I'll miss the hacks, but not the tiresome DRM debates - the end of BBC Backstage
There is plenty of nostalgia around at the moment for BBC Backstage, which is closing after five years. Jemima Kiss has a retrospective piece on the Guardian's PDA blog and Ben Metcalfe has a brief reminiscence on his blog.
I blogged about the launch in May 2005, quoting the Governors Response to the 2004 review of bbc.co.uk, which promised that:
The BBC will support social innovation by encouraging users' efforts to build sites and projects that meet their needs and those of their communities...This is exemplified through plans for Backstage, a public site for the BBC's in-house development teams to share development plans with their peers and audiences. In a similar way to Google's Labs test-site, this will be a place to demonstrate work in progress, share expertise and invite contributions and collaboration with expert users. The BBC will also be committed to using open standards that will enable users to find and repurpose BBC content in more flexible ways
It was a laudable aim, and the site launched with some prototypes built by internal people who had been given early access to some of the feeds. I contributed two efforts. "Where is the BBC News?" crudely parsed news headlines for country names, and made the countries currently being mentioned light up on a map, and the BBC Complaints RSS feed, which as I mentioned yesterday, was an effort at screen-scraping to produce content in a format that the BBC should have been publishing anyway. The public launch was at Open Tech 2005, where it understandably over-shadowed my simultaneous talk on "Putting a F__k Off Dalek on the BBC Homepage isn't big or clever"

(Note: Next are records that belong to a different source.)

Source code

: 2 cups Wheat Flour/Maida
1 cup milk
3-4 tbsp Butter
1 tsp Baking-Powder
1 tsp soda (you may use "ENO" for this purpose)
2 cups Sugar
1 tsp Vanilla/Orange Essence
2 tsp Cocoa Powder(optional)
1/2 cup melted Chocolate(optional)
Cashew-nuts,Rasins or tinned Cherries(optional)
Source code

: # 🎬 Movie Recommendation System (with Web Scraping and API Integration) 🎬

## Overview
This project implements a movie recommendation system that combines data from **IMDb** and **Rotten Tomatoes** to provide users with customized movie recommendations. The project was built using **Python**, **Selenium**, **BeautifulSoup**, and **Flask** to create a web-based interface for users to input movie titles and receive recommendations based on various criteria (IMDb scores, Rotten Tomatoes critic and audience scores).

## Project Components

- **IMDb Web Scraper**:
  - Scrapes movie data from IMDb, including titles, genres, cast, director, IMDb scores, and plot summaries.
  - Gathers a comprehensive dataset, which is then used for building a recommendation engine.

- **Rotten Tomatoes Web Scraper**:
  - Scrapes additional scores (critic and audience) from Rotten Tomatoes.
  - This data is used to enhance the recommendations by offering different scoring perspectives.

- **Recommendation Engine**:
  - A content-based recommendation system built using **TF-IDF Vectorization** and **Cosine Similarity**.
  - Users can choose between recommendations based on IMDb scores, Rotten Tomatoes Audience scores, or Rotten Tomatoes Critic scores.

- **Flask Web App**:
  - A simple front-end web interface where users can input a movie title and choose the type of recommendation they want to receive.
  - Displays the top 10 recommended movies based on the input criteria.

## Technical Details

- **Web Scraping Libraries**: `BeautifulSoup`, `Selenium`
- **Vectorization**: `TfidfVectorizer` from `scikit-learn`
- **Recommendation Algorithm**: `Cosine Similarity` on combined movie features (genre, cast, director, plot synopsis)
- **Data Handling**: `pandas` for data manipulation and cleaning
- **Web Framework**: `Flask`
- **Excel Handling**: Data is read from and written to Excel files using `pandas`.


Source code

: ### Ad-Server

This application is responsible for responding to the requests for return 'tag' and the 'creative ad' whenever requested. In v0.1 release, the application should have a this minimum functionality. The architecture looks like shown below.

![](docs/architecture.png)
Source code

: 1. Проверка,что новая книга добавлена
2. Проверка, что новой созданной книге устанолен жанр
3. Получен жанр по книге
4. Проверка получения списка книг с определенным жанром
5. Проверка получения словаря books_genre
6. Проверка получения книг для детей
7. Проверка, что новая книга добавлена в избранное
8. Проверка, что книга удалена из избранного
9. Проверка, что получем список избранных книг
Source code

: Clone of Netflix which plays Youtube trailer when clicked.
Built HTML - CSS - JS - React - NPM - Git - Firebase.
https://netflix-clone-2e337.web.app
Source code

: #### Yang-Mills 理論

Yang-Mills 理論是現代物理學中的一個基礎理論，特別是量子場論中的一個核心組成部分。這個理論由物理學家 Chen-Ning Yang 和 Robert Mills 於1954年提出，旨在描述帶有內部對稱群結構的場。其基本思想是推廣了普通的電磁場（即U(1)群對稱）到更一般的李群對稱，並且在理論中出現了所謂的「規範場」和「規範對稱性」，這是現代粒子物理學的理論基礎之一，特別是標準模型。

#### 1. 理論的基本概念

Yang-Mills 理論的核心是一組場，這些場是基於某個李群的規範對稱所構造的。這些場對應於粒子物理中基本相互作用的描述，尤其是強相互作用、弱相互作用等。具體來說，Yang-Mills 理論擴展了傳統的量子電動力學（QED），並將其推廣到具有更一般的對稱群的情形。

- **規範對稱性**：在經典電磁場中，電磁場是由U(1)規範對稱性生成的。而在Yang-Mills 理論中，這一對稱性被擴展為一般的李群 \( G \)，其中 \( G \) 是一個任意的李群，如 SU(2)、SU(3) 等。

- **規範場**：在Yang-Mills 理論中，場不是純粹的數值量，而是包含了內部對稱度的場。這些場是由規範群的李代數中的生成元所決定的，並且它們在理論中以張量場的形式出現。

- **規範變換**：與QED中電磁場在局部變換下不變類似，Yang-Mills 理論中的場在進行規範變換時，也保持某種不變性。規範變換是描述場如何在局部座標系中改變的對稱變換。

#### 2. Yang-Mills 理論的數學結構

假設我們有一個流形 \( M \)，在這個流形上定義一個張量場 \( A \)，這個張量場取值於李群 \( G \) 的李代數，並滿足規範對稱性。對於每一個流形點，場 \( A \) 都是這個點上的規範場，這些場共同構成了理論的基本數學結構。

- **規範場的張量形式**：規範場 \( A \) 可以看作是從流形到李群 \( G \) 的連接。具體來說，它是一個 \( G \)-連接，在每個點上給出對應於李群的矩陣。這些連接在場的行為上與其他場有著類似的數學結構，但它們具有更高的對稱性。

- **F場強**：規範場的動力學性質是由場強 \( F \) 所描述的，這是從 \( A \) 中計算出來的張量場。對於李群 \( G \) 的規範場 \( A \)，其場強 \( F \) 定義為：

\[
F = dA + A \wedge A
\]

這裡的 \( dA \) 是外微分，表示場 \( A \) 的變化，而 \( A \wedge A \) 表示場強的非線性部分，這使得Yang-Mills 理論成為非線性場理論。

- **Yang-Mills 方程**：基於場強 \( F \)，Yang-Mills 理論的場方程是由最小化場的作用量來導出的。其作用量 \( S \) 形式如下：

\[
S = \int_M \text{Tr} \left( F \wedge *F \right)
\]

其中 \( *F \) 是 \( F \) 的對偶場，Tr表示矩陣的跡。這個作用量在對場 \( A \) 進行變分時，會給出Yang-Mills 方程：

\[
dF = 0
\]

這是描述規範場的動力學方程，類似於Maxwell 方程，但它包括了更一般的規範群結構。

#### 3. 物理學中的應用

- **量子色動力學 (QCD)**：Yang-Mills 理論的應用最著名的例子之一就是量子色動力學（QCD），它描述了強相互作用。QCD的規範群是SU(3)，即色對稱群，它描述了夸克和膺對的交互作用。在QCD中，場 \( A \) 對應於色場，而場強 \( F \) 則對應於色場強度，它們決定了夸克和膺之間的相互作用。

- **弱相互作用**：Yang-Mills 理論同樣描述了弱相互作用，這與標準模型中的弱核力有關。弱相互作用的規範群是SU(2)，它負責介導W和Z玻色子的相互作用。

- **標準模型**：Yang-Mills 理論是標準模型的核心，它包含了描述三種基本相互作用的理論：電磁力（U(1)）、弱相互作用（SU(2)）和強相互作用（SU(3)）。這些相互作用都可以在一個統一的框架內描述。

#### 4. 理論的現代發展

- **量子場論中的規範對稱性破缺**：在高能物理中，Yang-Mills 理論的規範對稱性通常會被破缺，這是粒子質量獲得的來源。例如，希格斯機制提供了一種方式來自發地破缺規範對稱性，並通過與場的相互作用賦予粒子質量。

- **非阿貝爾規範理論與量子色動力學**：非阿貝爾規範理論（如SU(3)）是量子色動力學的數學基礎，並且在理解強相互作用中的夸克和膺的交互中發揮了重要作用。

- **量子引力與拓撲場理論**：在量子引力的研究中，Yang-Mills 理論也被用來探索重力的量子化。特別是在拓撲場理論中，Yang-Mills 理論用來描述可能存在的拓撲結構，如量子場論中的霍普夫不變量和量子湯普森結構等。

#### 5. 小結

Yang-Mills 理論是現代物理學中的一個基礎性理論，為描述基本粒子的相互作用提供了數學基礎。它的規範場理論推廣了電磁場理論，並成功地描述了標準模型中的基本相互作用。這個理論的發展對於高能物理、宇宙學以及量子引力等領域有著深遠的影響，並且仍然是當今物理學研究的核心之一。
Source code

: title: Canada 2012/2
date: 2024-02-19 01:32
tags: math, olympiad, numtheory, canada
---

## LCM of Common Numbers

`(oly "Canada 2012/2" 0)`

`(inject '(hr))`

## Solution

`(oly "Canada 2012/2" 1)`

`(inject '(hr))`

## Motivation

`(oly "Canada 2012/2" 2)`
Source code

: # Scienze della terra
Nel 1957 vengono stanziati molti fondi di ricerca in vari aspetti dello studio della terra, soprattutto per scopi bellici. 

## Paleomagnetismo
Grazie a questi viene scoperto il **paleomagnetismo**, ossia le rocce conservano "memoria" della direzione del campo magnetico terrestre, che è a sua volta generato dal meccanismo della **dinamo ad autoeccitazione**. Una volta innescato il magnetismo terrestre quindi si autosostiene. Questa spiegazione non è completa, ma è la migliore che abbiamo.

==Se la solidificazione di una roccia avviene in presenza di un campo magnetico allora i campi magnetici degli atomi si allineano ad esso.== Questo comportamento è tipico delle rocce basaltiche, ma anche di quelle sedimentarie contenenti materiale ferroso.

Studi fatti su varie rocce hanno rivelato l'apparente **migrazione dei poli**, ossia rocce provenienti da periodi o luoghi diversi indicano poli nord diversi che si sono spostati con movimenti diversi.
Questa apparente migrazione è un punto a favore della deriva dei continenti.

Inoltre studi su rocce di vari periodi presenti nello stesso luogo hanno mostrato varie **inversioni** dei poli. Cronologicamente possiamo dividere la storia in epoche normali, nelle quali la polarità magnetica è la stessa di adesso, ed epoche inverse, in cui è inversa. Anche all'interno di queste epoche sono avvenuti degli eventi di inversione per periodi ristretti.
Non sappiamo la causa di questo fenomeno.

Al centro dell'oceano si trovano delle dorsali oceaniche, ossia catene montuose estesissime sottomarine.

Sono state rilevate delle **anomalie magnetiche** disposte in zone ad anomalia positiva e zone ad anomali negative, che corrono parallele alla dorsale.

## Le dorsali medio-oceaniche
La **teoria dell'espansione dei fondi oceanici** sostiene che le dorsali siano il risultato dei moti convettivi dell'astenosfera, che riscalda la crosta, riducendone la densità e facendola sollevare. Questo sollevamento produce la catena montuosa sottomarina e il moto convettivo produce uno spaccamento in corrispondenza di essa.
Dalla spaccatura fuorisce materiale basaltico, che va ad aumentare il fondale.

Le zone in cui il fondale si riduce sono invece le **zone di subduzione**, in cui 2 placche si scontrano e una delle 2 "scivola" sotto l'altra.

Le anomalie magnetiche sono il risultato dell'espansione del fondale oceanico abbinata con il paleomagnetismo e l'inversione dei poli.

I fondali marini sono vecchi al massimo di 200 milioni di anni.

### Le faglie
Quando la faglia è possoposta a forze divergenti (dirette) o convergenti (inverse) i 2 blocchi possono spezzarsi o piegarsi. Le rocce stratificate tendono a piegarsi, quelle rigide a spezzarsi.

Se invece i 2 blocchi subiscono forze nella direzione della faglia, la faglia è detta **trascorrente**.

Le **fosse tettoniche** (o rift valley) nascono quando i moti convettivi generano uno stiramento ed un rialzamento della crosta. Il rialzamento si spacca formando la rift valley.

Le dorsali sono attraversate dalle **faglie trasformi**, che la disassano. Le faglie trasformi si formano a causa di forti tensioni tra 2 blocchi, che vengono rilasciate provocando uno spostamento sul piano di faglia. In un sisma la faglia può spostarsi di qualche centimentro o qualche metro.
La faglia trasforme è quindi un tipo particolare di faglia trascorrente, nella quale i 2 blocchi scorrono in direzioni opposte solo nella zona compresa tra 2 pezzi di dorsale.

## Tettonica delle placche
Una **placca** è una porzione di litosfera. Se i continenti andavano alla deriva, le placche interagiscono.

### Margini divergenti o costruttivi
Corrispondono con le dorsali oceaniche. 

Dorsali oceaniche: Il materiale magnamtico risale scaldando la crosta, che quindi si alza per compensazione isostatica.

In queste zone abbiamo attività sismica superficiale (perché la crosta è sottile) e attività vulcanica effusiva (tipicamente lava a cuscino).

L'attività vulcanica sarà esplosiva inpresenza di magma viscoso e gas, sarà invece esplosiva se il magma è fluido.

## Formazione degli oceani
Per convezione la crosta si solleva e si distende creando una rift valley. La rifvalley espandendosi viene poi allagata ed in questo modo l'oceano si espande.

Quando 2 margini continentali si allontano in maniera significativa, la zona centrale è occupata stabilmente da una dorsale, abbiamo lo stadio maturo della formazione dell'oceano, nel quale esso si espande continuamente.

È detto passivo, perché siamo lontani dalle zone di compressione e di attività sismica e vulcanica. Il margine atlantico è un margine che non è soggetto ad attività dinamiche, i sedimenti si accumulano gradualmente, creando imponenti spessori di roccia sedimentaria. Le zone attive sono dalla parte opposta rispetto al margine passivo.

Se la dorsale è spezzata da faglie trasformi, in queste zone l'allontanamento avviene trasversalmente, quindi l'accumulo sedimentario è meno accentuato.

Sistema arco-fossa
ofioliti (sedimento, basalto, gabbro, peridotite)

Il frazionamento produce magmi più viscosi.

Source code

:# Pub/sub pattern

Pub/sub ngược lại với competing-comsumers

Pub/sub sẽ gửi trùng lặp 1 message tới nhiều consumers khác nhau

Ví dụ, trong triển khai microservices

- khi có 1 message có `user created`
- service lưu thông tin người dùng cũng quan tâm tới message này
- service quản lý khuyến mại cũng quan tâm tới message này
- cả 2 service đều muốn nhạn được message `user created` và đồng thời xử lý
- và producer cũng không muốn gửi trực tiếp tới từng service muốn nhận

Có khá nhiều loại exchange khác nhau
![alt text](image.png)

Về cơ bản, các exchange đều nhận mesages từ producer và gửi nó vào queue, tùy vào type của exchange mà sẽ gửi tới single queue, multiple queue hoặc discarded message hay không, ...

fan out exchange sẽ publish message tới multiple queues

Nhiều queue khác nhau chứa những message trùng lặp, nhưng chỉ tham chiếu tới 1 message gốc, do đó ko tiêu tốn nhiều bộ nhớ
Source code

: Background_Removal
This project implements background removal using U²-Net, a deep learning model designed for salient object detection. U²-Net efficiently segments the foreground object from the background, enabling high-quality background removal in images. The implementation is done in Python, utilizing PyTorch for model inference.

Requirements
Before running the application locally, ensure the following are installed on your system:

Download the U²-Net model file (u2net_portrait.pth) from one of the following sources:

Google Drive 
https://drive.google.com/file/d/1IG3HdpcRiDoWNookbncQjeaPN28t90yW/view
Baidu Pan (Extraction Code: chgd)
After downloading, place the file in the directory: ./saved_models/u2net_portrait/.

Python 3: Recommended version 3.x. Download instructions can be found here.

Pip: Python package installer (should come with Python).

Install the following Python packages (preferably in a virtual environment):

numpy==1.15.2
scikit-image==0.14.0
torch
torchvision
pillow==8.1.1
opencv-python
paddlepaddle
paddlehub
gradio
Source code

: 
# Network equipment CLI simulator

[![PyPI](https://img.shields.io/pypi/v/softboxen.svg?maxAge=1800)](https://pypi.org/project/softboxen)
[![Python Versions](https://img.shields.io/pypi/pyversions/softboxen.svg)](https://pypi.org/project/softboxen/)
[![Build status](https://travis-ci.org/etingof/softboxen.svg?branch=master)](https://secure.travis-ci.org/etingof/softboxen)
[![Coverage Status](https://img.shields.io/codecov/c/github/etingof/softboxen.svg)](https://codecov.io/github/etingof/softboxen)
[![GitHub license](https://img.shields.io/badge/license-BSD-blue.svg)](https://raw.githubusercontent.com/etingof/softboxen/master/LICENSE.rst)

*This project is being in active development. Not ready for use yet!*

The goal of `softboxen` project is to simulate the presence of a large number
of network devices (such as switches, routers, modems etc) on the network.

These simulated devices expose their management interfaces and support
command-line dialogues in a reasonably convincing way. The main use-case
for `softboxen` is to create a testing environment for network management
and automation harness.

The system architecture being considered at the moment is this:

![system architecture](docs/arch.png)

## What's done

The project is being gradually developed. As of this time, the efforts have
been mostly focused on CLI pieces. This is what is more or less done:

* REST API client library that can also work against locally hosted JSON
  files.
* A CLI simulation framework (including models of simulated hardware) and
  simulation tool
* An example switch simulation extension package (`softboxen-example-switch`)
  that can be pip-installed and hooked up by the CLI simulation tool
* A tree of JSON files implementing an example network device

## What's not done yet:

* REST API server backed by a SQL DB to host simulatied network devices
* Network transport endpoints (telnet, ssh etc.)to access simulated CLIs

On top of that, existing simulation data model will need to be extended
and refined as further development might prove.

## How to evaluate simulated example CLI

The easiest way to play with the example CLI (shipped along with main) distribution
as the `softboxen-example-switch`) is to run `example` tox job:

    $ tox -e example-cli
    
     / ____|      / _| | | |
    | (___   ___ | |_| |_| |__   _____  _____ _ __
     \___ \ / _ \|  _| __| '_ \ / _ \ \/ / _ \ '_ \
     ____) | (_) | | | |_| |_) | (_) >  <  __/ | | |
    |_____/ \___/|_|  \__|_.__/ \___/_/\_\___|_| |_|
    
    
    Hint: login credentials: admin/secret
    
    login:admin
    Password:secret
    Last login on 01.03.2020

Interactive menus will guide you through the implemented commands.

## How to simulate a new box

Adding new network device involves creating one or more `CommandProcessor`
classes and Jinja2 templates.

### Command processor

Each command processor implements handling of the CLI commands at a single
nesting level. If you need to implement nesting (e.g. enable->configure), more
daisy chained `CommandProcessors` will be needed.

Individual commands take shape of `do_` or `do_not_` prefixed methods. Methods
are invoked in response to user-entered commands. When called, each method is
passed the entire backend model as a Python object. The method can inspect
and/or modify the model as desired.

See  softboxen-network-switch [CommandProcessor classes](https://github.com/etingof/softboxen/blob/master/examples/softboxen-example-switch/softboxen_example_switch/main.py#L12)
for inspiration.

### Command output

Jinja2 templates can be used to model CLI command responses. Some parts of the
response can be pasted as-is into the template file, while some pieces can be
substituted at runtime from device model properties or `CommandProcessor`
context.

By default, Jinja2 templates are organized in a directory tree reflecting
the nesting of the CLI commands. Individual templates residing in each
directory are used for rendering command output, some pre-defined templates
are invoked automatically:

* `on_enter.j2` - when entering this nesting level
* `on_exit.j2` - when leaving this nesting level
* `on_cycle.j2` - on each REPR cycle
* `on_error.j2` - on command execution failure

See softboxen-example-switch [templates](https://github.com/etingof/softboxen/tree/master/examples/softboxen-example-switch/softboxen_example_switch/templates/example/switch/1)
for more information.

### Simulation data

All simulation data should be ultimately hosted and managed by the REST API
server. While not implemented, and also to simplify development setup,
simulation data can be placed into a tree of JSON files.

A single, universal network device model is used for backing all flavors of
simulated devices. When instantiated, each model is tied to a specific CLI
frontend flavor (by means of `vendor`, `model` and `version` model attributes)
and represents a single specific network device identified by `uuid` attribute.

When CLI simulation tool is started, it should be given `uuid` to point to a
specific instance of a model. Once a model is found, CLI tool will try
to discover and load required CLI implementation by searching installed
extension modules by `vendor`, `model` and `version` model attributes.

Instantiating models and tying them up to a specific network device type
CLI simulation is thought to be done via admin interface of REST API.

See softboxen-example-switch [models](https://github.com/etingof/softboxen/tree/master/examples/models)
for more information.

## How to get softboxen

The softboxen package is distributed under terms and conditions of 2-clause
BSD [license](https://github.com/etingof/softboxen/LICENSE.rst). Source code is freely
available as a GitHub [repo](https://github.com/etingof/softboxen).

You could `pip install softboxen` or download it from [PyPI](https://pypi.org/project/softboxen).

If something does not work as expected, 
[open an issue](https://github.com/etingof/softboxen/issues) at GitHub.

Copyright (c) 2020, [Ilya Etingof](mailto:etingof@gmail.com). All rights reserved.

Backstage spawned a flurry of early hacks, including a podcast of BBC News content being read out by a Dalek-sounding computer voice, which zoomed to the top of the then feldgling iTunes podcast chart.
The editor of BBC News Online, Pete Clifton, was moved to comment:
"It's one of the quirkier products of the BBC's new Backstage project, where people with enormous brains, mad haircuts and pale complexions do extraordinary, innovative and often frightening things with our content."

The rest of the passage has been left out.